For the people who feel shortchanged by the Two-Face storyline, think about this: the entire movie is about him, the struggle for his soul, which represents the soul of Gotham City. Bruce Wayne has sacrificed everything he has (except, of course, all his power and wealth, obviously) for the "good" part of Gotham, the Joker keeps aborbing more and more of the city's power and wealth and then squandering it, and the two of them literally tear Harvey Dent in half. When folks complain that Two-Face isn't in the movie enough, I think what they mean is that the cool special-effects makeup isn't in the movie enough, and that Two-Face doesn't have any kind of outlandish, colorful scheme to implement. Well, that's too bad, but the Joker doesn't have a scheme either. There isn't any "end" to this for the Joker, he wants to take the whole world and send it down the toilet -- an endless project of disorder to match Bruce's endless project of order. Whereas Two-Face has the opposite of a grand scheme -- he wants to kill the people who made him suffer, and then kill himself. The folks who pine for a "bigger" Two-Face story, one to match the one in, say, Batman Forever I guess, where he teams up with the Riddler to build a giant mind-control ray, miss the great tragedy at the heart of The Dark Knight -- they want a supervillain, whereas the Nolans have imagined him as a human being.
It's about quality, not quantity.
It's about quality, not quantity. Two Face's screen time, while limited, was brilliant.
One thing that gets kinda glossed over is that we tend to forget we see Harvey/Two-Face from our perspective - we see the development, we see the good he was trying to do and the bad he ended up doing - but look at it from the people of Gothams perspective. They never saw any of the inner struggles, they never saw any of the back story - perhaps the most important piece - they never saw any villian known as Two-Face. In Nolan's Gotham lore Two-Face never existed, was never known, to the people of Gotham he was never a villian if Batman takes all the blame.

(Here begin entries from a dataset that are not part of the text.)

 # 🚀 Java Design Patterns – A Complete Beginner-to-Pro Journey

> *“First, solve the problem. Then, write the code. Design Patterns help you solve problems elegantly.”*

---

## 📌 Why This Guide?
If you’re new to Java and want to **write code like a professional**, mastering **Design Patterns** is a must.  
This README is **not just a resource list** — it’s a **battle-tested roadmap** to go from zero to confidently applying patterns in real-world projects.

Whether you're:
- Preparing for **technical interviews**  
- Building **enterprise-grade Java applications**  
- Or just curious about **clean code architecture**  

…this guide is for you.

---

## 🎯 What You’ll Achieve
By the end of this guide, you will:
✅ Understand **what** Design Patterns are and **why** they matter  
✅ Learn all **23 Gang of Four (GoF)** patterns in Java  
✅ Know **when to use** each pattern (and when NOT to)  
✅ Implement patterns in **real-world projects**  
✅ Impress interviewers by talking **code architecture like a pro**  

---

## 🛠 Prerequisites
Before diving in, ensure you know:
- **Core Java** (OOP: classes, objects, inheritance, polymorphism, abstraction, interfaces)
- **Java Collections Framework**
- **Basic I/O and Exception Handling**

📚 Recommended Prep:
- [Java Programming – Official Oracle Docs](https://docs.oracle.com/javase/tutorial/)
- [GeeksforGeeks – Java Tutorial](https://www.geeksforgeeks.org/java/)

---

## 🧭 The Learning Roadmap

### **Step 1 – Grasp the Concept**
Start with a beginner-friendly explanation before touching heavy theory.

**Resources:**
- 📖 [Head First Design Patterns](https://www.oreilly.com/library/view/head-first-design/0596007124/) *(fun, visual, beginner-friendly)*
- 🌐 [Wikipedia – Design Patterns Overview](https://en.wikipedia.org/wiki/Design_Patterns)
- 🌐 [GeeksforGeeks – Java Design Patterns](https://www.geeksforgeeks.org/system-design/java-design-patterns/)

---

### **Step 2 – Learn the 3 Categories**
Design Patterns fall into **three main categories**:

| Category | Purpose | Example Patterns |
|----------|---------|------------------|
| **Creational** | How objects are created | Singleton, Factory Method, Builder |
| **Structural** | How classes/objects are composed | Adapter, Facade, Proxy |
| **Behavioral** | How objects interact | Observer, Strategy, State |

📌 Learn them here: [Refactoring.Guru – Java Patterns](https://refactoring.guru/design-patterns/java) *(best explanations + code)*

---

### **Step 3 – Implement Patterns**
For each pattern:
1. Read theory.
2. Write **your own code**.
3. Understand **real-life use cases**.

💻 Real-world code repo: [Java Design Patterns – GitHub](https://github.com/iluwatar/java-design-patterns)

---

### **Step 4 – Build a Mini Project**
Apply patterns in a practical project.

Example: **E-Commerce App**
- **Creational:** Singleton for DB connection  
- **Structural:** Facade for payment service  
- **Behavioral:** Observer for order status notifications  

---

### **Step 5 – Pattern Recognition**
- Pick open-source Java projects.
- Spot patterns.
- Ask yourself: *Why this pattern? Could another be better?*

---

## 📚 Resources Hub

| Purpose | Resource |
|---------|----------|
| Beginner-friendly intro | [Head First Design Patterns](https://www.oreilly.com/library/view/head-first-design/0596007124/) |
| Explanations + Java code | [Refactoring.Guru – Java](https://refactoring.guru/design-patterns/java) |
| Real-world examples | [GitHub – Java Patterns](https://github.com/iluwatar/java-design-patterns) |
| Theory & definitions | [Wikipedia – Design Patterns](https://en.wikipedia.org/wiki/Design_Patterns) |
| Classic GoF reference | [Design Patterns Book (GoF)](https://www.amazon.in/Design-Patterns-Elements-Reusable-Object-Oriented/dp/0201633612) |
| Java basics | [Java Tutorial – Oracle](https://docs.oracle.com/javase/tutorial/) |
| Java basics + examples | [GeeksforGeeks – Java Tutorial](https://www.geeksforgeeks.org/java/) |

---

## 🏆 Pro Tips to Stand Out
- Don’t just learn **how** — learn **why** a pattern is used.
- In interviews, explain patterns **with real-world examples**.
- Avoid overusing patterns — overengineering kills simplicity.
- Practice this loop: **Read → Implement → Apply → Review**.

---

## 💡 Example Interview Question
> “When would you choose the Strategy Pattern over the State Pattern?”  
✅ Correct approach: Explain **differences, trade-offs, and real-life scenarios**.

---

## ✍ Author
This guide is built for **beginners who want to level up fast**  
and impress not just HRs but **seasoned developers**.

In that regard - Two-Face NEVER existed in Nolan's Gotham.
How can the people of Gotham ever know and realize how much Batman is willing to sacrifice and how far he is willing to go for them if his story is never made public? The only way it can come about in a believeable fashion is for Two-Face to reappear and become known to the people of Gotham. Anything else will be dismissed as a cover story or conspiracy - "the cops are trying to protect Batman by laying all his crimes off on a dead guy who can't defend himself."
Quality - sure WE saw it, but the people of Gotham never saw either the quality or the quantity.

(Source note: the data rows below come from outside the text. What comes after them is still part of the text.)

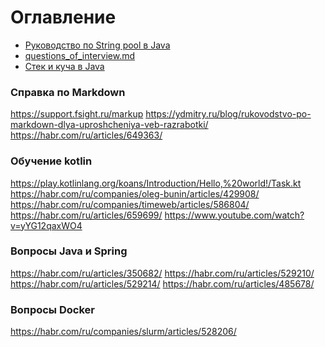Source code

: # Оглавление
<!-- TOC -->

* [Руководство по String pool в Java](assets%2Fguide%2Fstring_pool_in_java.md)
* [questions_of_interview.md](assets%2Fguide%2Fquestions_of_interview.md)
* [Стек и куча в Java](assets%2Fguide%2Fstack_and_heap_in_java.md)

<!-- TOC -->

[comment]: <> (Your comment text)



### Справка по Markdown
https://support.fsight.ru/markup
https://ydmitry.ru/blog/rukovodstvo-po-markdown-dlya-uproshcheniya-veb-razrabotki/
https://habr.com/ru/articles/649363/



### Обучение kotlin
https://play.kotlinlang.org/koans/Introduction/Hello,%20world!/Task.kt
https://habr.com/ru/companies/oleg-bunin/articles/429908/
https://habr.com/ru/companies/timeweb/articles/586804/
https://habr.com/ru/articles/659699/
https://www.youtube.com/watch?v=yYG12qaxWO4


### Вопросы Java и Spring
https://habr.com/ru/articles/350682/
https://habr.com/ru/articles/529210/
https://habr.com/ru/articles/529214/
https://habr.com/ru/articles/485678/

### Вопросы Docker
https://habr.com/ru/companies/slurm/articles/528206/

What makes Harvey Dent interesting is because he is the personification of one of humanity's biggest fears. The dual nature we all possess, and the possibility that we all have a very dark side to us. It's an age old theme, but a very interesting one, which is the reason why stories like Jekyll and Hyde have lasted for so long.QUOTE]
And that is why I find his character to be better than the Joker's or Batman's. We all know from the get go who the good and bad guy is (even if you're a general fan)..but with Dent, you're pulling for him from the beginning because of the intentions he has only to have him turn to the dark side.
1.)
Thus, Two Face's actions in the second movie would have had an actual consequence and his name would atleast be known throughout Gotham. It's sad that such a major Batman villian barely made an impact on anything at all and Gotham doesn't even know that he existed. It would also fill in the one big plot hole in The Dark Knight, in that Two Face wasn't really shown to have any mental issues in the past. Without such a history, Harvey Dent's sudden transition into a super villian that doesn't care about who he hurts just because one person died, doesn't make any sense. Normal people don't suddenly develop a split personality and go a killing spree just because a person died. Issues like that never just pop up in a person's 40s. Only people with previous history of schizophrenia at a younger age get multiple personalities and such later on.
Detective Wuertz: Dent. Jesus. I thought you was dead.
Two-Face: Half.
He said it himself!
in the film.
Two-face = ALIVE
Harvey = DEAD.
The trauma simply reinforced preexisting pathos. This is realistic. A perfectly sane person doesn’t become insane suddenly. Tons of people lose loved ones. And the only ones that go on killing rampages or seek vengeance are those with preexisting issues.